[Items from a data source]

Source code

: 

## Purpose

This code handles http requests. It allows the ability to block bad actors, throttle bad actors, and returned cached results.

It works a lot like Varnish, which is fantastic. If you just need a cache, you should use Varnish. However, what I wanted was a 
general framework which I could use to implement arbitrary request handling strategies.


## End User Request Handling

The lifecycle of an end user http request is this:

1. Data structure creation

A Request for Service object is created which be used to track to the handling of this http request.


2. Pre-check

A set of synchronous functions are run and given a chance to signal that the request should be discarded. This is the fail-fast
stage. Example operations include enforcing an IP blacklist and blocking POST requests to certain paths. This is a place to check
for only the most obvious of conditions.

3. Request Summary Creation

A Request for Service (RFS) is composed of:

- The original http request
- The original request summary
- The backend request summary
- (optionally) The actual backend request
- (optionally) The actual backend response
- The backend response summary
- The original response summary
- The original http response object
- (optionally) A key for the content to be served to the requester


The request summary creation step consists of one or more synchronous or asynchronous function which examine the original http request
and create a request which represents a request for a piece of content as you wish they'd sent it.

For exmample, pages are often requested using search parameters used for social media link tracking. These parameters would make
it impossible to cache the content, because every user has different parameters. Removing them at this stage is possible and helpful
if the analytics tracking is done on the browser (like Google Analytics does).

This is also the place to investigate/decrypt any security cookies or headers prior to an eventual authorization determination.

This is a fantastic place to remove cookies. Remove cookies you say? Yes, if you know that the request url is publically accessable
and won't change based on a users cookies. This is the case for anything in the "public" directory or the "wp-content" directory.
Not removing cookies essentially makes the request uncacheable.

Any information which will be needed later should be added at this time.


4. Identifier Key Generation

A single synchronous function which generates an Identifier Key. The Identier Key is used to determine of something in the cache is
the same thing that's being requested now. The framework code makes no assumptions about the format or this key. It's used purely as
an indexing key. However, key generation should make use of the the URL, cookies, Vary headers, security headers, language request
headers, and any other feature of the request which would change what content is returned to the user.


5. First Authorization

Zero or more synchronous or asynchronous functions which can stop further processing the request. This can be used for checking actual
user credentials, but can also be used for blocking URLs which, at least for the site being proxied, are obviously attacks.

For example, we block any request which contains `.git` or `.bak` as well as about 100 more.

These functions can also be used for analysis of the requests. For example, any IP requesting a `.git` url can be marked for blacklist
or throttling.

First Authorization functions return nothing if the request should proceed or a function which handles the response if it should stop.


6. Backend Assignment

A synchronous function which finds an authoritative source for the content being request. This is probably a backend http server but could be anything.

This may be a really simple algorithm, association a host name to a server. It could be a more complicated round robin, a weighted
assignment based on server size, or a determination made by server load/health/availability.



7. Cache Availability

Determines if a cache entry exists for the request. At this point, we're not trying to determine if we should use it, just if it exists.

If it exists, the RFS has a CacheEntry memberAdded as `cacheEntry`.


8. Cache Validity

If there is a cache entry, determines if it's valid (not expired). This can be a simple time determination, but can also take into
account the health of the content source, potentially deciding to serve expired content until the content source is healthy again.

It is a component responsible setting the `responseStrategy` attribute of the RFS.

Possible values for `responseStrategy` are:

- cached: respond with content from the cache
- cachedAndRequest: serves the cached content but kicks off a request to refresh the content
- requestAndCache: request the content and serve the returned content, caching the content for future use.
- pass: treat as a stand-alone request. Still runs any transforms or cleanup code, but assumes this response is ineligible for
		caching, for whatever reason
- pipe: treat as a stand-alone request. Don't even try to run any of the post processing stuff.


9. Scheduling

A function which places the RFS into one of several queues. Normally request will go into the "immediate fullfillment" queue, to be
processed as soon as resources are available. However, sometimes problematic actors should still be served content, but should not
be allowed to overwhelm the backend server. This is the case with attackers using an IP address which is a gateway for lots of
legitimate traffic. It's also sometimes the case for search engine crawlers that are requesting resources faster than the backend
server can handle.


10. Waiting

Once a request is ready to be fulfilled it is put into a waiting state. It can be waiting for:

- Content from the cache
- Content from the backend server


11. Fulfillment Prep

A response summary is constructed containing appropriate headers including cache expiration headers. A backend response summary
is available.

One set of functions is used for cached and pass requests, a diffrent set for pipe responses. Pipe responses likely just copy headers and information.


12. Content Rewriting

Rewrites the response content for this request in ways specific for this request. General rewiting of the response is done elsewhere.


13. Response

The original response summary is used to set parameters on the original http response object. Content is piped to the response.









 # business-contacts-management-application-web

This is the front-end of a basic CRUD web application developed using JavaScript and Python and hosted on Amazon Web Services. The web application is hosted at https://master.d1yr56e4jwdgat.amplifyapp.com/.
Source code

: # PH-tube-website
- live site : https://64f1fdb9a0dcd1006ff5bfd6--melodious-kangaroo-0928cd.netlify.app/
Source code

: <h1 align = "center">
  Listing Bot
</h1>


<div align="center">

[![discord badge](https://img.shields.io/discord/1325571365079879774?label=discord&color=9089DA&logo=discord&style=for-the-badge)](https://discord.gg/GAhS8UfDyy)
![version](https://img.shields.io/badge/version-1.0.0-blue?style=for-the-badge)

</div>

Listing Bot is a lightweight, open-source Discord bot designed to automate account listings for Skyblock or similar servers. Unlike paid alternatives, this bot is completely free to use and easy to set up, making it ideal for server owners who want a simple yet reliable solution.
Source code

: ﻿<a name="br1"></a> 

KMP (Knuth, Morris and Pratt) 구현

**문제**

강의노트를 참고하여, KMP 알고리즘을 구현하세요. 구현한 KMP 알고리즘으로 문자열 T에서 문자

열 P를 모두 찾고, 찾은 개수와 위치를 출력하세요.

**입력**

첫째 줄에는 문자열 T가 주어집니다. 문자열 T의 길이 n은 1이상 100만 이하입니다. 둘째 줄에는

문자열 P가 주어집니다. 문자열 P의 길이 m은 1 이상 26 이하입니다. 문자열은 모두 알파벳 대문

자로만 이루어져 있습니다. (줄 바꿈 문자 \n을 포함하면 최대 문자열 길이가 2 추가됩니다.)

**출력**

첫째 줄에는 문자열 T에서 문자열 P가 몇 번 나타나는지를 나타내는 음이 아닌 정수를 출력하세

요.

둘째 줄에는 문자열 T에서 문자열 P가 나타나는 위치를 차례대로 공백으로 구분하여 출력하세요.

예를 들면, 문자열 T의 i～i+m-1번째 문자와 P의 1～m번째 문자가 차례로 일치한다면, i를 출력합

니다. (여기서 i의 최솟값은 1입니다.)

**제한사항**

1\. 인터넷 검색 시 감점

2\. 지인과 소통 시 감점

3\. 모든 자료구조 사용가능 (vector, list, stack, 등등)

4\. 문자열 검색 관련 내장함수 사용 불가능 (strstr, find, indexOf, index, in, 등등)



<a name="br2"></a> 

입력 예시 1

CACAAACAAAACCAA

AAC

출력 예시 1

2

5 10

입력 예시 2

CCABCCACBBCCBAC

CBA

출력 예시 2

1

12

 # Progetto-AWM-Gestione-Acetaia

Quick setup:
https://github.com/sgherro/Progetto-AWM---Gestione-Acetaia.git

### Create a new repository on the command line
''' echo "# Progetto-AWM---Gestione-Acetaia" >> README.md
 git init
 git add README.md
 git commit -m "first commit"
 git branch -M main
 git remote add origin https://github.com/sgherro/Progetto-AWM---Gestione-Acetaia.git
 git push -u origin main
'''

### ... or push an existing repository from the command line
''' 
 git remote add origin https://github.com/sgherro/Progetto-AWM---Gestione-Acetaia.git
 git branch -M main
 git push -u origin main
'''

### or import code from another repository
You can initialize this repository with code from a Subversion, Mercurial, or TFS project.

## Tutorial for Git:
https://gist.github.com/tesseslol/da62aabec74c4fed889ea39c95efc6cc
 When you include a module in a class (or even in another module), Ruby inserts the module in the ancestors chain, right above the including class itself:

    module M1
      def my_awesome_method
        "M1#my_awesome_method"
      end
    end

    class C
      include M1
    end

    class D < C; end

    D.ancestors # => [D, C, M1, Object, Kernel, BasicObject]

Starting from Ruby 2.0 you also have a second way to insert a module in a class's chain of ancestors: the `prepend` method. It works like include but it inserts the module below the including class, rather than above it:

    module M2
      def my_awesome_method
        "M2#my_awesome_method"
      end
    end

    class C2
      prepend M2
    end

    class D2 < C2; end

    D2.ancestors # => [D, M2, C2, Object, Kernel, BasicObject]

• Work task:
Quote exactly the stretch of lines above that starts at the first one and ends at the line with "This code handles", and nothing beyond it.

• Task response:
Source code

: 

## Purpose

This code handles http requests. It allows the ability to block bad actors, throttle bad actors, and returned cached results.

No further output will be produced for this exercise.